8. O Partido dos Trabalhadores não está superado. Muito se diz sobre o esgotamento do PT como instrumento de luta da classe trabalhadora, mas, se isso fosse verdade, a direita não continuaria sua campanha de cerco e aniquilamento do nosso partido, mesmo depois do golpe consumado. Se o PT for derrotado hoje, será também uma derrota do conjunto da esquerda política e social brasileira, que, possivelmente, enfrentará um longo período de dispersão até construir outra organização capaz de cumprir o mesmo papel que o PT cumpre atualmente. Aos que pretendem construir uma cópia fidedigna do PT, é preciso dizer que o mesmo não foi produto de uma receita pronta, mas fruto de um contexto histórico específico que conseguiu aglutinar num partido socialista de massas, entre os quais o operariado do novo sindicalismo, a igreja progressista e a intelectuais da esquerda, vindo de diversas tradições. É por isso que estamos entre aqueles e aquelas que querem mudar o PT e não mudar do PT.

9. Mas queremos mudar o PT fundamentalmente a partir da política. Nesse sentido, não podemos transferir a responsabilidade dos erros de nosso partido exclusivamente para as pessoas que ocupam a atual direção do PT, ou mesmo para a presidenta Dilma – a política que as orientam hoje foi traçada há mais de 20 anos. Inclusive, o problema maior de se responsabilizar pessoas aparece quando a paridade de gênero e as cotas geracional e étnico-racial, presentes hoje em nossas direções, passam a ser culpadas pela conjuntura. É um erro, igualmente, achar que nossos problemas decorrem de questões organizativas ou da narrativa que adotamos. Se fosse assim, bastaria mudar as pessoas que ocupam cargo nas direções, o modelo organizativo ou tal “narrativa”.

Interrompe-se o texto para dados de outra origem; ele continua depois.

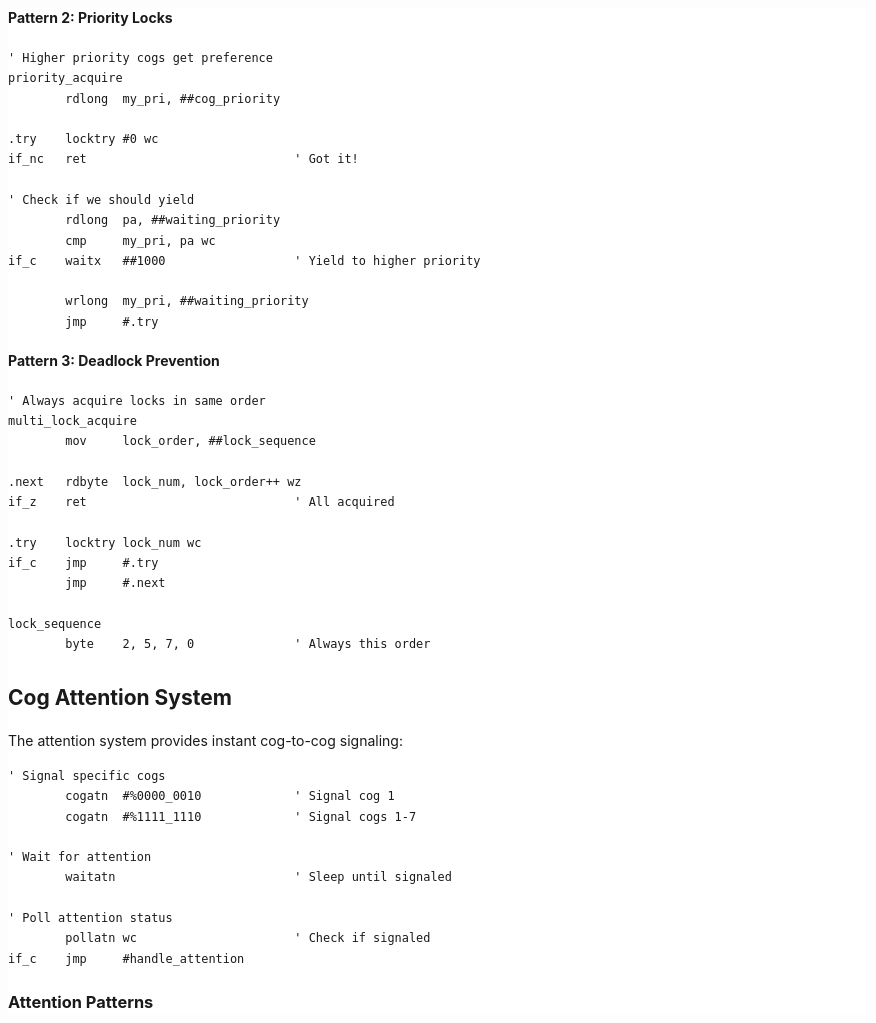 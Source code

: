 #### Pattern 2: Priority Locks
```pasm2
' Higher priority cogs get preference
priority_acquire
        rdlong  my_pri, ##cog_priority
        
.try    locktry #0 wc
if_nc   ret                             ' Got it!
        
' Check if we should yield
        rdlong  pa, ##waiting_priority
        cmp     my_pri, pa wc
if_c    waitx   ##1000                  ' Yield to higher priority
        
        wrlong  my_pri, ##waiting_priority
        jmp     #.try
```

#### Pattern 3: Deadlock Prevention
```pasm2
' Always acquire locks in same order
multi_lock_acquire
        mov     lock_order, ##lock_sequence
        
.next   rdbyte  lock_num, lock_order++ wz
if_z    ret                             ' All acquired
        
.try    locktry lock_num wc
if_c    jmp     #.try
        jmp     #.next
        
lock_sequence
        byte    2, 5, 7, 0              ' Always this order
```

## Cog Attention System

The attention system provides instant cog-to-cog signaling:

```pasm2
' Signal specific cogs
        cogatn  #%0000_0010             ' Signal cog 1
        cogatn  #%1111_1110             ' Signal cogs 1-7
        
' Wait for attention
        waitatn                         ' Sleep until signaled
        
' Poll attention status
        pollatn wc                      ' Check if signaled
if_c    jmp     #handle_attention
```

### Attention Patterns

10. Sendo assim, defendemos que o PT retome a estratégia democrático-popular & socialista e, a partir disso, construa um outro programa capaz de implementar as transformações estruturais necessárias para superar o capitalismo e uma tática que nos dê condições para enfrentar as lutas de curto, médio e longo prazo. Com essa reorientação em sua política, as novas direções do PT devem estar à altura dos novos desafios, bem como a organização partidária.

11. Não podemos afirmar que a conjuntura atual seria mais favorável para o PT se a nossa política tivesse sido majoritária no partido nesse último período, o que seria um anacronismo. O que é possível dizer com todas as letras é que a estratégia adotada até aqui está falida e, se ela nos serviu em algum momento, hoje já não nos serve em mais nada. Não temos a prepotência em nos colocar como os únicos capacitados por mudar o PT, essa é uma tarefa de todos os setores do petismo, inclusive daqueles militantes que não se organizam em nenhuma tendência. Mas nos colocamos à disposição para ajudar a cumprir essa tarefa que é urgente e pela qual temos inteira responsabilidade, ou em ouras palavras, “façamos nós por nossas mãos, tudo que a nós nos diz respeito”.

12. Desde 2015 participamos do movimento Muda PT, que surgiu fazendo a defesa de outra política econômica no início do segundo mandato da presidenta Dilma. De lá para cá, temos intervindo conjuntamente nas instâncias do partido pautando a urgente e necessária mudança nos rumos do PT. É fundamental que as forças que compõem o Muda PT assumam o protagonismo do 6º Congresso, com as quais iremos priorizar o diálogo. Mas, para que o Muda PT cumpra seu devido papel, é imprescindível que a coerência política paute qualquer intervenção conjunta no 6° Congresso, inclusive para a composição de chapas e lançamento de candidaturas.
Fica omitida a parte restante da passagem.